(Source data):
= Beginning of Section =

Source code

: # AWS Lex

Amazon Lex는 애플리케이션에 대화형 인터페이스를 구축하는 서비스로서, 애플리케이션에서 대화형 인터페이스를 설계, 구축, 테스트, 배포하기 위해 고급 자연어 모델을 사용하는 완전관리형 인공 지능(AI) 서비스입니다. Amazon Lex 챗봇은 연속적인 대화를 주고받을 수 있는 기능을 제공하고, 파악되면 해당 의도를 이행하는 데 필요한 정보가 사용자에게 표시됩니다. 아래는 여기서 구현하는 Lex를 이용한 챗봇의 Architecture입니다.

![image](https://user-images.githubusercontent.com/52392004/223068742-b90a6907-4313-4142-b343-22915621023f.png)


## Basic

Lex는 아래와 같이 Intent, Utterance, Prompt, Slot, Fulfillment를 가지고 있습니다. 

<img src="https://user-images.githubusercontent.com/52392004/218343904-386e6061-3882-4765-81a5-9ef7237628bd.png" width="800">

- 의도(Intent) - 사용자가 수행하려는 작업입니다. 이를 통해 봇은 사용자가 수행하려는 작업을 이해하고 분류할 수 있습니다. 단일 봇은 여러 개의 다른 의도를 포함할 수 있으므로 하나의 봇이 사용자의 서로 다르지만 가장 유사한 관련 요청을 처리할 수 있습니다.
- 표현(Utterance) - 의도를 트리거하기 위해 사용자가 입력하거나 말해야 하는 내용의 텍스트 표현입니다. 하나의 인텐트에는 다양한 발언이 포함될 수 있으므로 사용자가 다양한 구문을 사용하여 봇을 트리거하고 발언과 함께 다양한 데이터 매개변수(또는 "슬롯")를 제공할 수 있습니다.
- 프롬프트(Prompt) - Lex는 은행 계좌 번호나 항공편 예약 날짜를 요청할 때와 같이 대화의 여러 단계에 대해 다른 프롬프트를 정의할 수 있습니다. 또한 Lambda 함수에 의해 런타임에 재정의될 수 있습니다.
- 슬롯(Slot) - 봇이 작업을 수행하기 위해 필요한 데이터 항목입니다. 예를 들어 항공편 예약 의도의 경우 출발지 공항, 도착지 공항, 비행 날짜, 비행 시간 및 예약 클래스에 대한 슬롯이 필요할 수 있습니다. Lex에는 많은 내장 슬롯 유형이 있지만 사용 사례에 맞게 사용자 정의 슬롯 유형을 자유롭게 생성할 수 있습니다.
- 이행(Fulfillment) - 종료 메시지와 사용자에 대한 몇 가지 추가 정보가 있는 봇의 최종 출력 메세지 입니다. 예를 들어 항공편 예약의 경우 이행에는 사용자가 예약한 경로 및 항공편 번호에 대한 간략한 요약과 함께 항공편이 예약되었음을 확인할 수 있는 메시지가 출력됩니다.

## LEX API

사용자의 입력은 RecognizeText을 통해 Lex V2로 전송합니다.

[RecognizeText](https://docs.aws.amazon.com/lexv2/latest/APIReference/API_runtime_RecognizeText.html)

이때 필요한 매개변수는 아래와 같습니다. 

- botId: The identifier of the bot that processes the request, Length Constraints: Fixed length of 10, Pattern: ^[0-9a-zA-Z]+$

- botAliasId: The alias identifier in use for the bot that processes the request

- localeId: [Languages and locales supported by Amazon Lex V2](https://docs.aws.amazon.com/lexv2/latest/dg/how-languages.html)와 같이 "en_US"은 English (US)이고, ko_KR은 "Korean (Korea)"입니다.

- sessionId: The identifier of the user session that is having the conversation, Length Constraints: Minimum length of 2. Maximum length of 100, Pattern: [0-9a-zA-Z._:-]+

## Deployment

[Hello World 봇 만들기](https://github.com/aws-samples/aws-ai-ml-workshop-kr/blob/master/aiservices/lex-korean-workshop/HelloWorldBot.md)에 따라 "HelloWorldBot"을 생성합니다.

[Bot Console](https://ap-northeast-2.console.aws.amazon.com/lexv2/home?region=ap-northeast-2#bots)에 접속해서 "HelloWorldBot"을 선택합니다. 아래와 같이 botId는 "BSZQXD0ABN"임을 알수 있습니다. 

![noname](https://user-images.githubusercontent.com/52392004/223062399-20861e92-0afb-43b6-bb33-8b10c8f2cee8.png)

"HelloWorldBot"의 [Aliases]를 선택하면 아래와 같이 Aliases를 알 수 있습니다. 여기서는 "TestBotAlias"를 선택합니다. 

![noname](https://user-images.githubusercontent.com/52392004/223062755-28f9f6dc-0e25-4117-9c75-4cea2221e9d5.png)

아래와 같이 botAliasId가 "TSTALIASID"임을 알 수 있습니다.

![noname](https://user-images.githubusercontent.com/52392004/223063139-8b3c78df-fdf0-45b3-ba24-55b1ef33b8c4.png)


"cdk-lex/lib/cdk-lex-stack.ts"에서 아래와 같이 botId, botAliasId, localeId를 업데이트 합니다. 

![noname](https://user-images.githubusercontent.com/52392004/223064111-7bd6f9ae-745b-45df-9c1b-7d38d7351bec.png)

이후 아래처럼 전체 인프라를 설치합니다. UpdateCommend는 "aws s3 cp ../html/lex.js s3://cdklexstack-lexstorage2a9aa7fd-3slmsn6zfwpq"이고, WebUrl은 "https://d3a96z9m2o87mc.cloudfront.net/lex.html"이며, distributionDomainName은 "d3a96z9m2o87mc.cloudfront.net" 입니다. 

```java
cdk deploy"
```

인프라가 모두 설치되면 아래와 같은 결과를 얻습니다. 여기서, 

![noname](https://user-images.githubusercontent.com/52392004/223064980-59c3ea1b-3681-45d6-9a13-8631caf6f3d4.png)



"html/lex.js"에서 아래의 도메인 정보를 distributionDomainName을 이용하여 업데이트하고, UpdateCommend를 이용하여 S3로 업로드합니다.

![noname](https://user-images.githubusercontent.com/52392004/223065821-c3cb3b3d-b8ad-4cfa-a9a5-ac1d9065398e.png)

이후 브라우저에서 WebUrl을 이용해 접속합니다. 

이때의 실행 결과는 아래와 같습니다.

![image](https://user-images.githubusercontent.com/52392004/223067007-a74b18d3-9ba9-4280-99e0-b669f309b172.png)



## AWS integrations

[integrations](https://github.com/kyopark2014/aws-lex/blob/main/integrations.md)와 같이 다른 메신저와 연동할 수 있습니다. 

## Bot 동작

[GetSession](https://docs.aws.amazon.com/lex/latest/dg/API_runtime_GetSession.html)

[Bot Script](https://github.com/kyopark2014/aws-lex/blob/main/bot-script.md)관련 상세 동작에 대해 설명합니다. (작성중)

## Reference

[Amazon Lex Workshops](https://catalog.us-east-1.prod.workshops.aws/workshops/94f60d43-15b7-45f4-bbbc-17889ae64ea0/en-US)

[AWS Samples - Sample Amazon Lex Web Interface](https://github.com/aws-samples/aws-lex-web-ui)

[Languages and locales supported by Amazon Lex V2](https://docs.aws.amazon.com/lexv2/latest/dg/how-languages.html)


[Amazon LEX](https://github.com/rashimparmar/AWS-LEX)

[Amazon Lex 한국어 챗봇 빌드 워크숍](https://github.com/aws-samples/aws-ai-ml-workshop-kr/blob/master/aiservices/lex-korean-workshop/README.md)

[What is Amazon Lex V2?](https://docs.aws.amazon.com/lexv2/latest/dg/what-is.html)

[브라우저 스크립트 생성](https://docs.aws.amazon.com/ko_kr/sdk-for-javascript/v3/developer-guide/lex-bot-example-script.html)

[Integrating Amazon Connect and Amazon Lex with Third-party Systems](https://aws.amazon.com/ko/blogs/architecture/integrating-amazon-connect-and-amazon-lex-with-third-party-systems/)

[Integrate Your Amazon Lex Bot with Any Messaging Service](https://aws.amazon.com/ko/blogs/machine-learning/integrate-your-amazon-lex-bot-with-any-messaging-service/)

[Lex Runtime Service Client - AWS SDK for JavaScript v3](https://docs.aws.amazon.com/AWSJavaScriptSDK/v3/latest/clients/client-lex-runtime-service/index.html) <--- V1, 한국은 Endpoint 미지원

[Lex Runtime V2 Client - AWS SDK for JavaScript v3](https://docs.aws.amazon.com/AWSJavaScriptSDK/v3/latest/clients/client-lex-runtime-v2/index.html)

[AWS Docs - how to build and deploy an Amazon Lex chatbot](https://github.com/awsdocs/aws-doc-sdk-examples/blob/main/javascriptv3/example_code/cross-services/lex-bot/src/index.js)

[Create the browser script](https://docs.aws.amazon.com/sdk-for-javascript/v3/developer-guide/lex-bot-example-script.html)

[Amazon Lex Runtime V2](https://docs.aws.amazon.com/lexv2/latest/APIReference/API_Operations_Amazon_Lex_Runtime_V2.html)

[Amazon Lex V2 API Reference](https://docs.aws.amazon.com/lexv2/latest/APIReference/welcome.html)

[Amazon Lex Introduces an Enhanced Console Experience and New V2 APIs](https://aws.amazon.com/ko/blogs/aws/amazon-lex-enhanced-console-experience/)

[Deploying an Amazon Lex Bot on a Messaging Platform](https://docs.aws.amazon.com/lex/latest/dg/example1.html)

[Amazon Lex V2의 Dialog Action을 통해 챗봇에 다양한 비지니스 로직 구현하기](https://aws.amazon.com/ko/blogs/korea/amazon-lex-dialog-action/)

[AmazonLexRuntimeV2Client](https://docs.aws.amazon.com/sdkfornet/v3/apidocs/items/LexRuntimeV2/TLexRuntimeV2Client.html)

= End of Section =
= Beginning of Section =

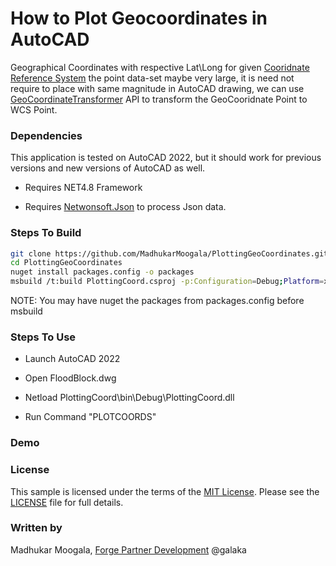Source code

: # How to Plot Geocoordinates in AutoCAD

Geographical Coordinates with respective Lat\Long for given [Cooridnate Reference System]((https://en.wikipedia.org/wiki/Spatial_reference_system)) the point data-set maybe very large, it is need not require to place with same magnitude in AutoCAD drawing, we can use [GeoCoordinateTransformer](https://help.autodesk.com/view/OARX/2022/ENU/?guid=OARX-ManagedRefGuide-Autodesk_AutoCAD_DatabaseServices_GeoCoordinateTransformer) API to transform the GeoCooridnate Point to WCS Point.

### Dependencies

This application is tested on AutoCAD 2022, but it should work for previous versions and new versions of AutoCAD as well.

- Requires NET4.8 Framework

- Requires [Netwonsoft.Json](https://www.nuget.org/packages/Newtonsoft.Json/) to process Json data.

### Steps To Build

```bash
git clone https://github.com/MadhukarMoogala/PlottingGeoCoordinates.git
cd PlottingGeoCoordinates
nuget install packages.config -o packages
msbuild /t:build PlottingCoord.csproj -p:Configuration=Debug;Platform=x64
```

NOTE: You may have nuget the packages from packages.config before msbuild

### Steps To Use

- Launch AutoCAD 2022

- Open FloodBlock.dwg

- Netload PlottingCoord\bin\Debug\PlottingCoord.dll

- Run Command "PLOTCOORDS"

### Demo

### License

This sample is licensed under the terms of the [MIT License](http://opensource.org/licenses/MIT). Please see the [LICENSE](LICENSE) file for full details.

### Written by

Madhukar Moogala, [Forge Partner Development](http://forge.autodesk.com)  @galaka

= End of Section =

(INSTRUCTIONS FOR THE TASK): Copy out only the lines of the records above from the one with "[Lex Runtime V2" through the one with "[Create the browser", exactly as they stand, both included.

(OUTPUT):
[Lex Runtime V2 Client - AWS SDK for JavaScript v3](https://docs.aws.amazon.com/AWSJavaScriptSDK/v3/latest/clients/client-lex-runtime-v2/index.html)

[AWS Docs - how to build and deploy an Amazon Lex chatbot](https://github.com/awsdocs/aws-doc-sdk-examples/blob/main/javascriptv3/example_code/cross-services/lex-bot/src/index.js)

[Create the browser script](https://docs.aws.amazon.com/sdk-for-javascript/v3/developer-guide/lex-bot-example-script.html)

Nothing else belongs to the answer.